*** EXTRACTED INFORMATION ***

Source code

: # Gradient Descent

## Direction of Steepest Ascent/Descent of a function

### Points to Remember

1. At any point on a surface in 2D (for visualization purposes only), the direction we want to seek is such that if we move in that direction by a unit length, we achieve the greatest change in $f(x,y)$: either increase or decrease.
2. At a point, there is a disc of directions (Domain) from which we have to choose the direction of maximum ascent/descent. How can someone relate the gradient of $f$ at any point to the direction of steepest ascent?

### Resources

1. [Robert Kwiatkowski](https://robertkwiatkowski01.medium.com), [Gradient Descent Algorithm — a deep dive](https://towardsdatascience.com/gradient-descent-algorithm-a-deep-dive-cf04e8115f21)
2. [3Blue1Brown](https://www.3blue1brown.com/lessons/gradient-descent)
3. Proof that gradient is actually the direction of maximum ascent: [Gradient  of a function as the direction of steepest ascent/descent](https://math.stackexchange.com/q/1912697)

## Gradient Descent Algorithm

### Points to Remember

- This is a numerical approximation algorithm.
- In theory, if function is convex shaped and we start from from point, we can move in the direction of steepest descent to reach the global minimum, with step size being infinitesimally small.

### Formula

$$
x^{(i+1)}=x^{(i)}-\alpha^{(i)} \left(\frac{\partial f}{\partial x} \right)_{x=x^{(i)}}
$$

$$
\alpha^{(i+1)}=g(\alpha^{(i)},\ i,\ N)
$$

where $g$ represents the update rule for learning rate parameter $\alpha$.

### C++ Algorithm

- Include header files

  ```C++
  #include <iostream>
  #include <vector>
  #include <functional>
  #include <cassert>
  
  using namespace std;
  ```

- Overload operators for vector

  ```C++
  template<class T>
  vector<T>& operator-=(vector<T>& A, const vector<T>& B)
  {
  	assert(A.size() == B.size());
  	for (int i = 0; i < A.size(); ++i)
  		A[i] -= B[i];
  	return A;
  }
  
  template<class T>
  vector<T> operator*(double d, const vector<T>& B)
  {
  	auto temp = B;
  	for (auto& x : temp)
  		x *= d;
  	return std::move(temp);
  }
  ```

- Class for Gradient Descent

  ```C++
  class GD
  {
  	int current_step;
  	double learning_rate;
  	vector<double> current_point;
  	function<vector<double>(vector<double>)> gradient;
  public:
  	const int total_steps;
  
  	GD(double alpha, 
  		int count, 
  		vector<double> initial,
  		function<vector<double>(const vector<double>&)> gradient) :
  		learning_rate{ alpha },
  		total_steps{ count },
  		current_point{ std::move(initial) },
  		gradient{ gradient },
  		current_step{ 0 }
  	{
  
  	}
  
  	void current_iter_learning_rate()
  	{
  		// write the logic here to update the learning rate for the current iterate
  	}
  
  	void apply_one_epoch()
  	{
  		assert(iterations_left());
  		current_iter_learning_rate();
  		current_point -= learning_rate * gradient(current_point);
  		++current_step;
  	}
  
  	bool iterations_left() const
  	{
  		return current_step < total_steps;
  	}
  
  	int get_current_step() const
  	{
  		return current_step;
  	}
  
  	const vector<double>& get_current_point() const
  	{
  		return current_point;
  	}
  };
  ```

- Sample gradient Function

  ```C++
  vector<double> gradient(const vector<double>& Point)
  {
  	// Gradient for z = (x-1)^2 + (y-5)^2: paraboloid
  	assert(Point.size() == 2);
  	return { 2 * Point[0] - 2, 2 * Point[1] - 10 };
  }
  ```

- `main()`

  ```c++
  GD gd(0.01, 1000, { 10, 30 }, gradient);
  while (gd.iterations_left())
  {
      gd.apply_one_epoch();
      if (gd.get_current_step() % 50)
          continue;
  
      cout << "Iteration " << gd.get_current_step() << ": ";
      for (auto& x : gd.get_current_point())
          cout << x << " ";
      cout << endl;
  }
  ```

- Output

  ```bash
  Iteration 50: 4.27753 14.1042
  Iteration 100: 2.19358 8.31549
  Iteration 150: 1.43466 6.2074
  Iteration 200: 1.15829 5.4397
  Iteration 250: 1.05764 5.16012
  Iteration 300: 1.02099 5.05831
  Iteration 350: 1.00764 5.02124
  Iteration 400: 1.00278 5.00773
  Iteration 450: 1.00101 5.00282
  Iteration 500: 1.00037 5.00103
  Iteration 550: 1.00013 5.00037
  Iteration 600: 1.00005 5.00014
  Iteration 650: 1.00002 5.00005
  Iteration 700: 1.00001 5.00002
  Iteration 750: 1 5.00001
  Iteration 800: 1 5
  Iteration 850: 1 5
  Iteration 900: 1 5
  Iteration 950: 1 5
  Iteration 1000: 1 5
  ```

***

WHAT TO DO =
The data above, all of it, needs to be output exactly as written.

RESPONSE AREA =
Source code

: # Gradient Descent

## Direction of Steepest Ascent/Descent of a function

### Points to Remember

1. At any point on a surface in 2D (for visualization purposes only), the direction we want to seek is such that if we move in that direction by a unit length, we achieve the greatest change in $f(x,y)$: either increase or decrease.
2. At a point, there is a disc of directions (Domain) from which we have to choose the direction of maximum ascent/descent. How can someone relate the gradient of $f$ at any point to the direction of steepest ascent?

### Resources

1. [Robert Kwiatkowski](https://robertkwiatkowski01.medium.com), [Gradient Descent Algorithm — a deep dive](https://towardsdatascience.com/gradient-descent-algorithm-a-deep-dive-cf04e8115f21)
2. [3Blue1Brown](https://www.3blue1brown.com/lessons/gradient-descent)
3. Proof that gradient is actually the direction of maximum ascent: [Gradient  of a function as the direction of steepest ascent/descent](https://math.stackexchange.com/q/1912697)

## Gradient Descent Algorithm

### Points to Remember

- This is a numerical approximation algorithm.
- In theory, if function is convex shaped and we start from from point, we can move in the direction of steepest descent to reach the global minimum, with step size being infinitesimally small.

### Formula

$$
x^{(i+1)}=x^{(i)}-\alpha^{(i)} \left(\frac{\partial f}{\partial x} \right)_{x=x^{(i)}}
$$

$$
\alpha^{(i+1)}=g(\alpha^{(i)},\ i,\ N)
$$

where $g$ represents the update rule for learning rate parameter $\alpha$.

### C++ Algorithm

- Include header files

  ```C++
  #include <iostream>
  #include <vector>
  #include <functional>
  #include <cassert>
  
  using namespace std;
  ```

- Overload operators for vector

  ```C++
  template<class T>
  vector<T>& operator-=(vector<T>& A, const vector<T>& B)
  {
  	assert(A.size() == B.size());
  	for (int i = 0; i < A.size(); ++i)
  		A[i] -= B[i];
  	return A;
  }
  
  template<class T>
  vector<T> operator*(double d, const vector<T>& B)
  {
  	auto temp = B;
  	for (auto& x : temp)
  		x *= d;
  	return std::move(temp);
  }
  ```

- Class for Gradient Descent

  ```C++
  class GD
  {
  	int current_step;
  	double learning_rate;
  	vector<double> current_point;
  	function<vector<double>(vector<double>)> gradient;
  public:
  	const int total_steps;
  
  	GD(double alpha, 
  		int count, 
  		vector<double> initial,
  		function<vector<double>(const vector<double>&)> gradient) :
  		learning_rate{ alpha },
  		total_steps{ count },
  		current_point{ std::move(initial) },
  		gradient{ gradient },
  		current_step{ 0 }
  	{
  
  	}
  
  	void current_iter_learning_rate()
  	{
  		// write the logic here to update the learning rate for the current iterate
  	}
  
  	void apply_one_epoch()
  	{
  		assert(iterations_left());
  		current_iter_learning_rate();
  		current_point -= learning_rate * gradient(current_point);
  		++current_step;
  	}
  
  	bool iterations_left() const
  	{
  		return current_step < total_steps;
  	}
  
  	int get_current_step() const
  	{
  		return current_step;
  	}
  
  	const vector<double>& get_current_point() const
  	{
  		return current_point;
  	}
  };
  ```

- Sample gradient Function

  ```C++
  vector<double> gradient(const vector<double>& Point)
  {
  	// Gradient for z = (x-1)^2 + (y-5)^2: paraboloid
  	assert(Point.size() == 2);
  	return { 2 * Point[0] - 2, 2 * Point[1] - 10 };
  }
  ```

- `main()`

  ```c++
  GD gd(0.01, 1000, { 10, 30 }, gradient);
  while (gd.iterations_left())
  {
      gd.apply_one_epoch();
      if (gd.get_current_step() % 50)
          continue;
  
      cout << "Iteration " << gd.get_current_step() << ": ";
      for (auto& x : gd.get_current_point())
          cout << x << " ";
      cout << endl;
  }
  ```

- Output

  ```bash
  Iteration 50: 4.27753 14.1042
  Iteration 100: 2.19358 8.31549
  Iteration 150: 1.43466 6.2074
  Iteration 200: 1.15829 5.4397
  Iteration 250: 1.05764 5.16012
  Iteration 300: 1.02099 5.05831
  Iteration 350: 1.00764 5.02124
  Iteration 400: 1.00278 5.00773
  Iteration 450: 1.00101 5.00282
  Iteration 500: 1.00037 5.00103
  Iteration 550: 1.00013 5.00037
  Iteration 600: 1.00005 5.00014
  Iteration 650: 1.00002 5.00005
  Iteration 700: 1.00001 5.00002
  Iteration 750: 1 5.00001
  Iteration 800: 1 5
  Iteration 850: 1 5
  Iteration 900: 1 5
  Iteration 950: 1 5
  Iteration 1000: 1 5
  ```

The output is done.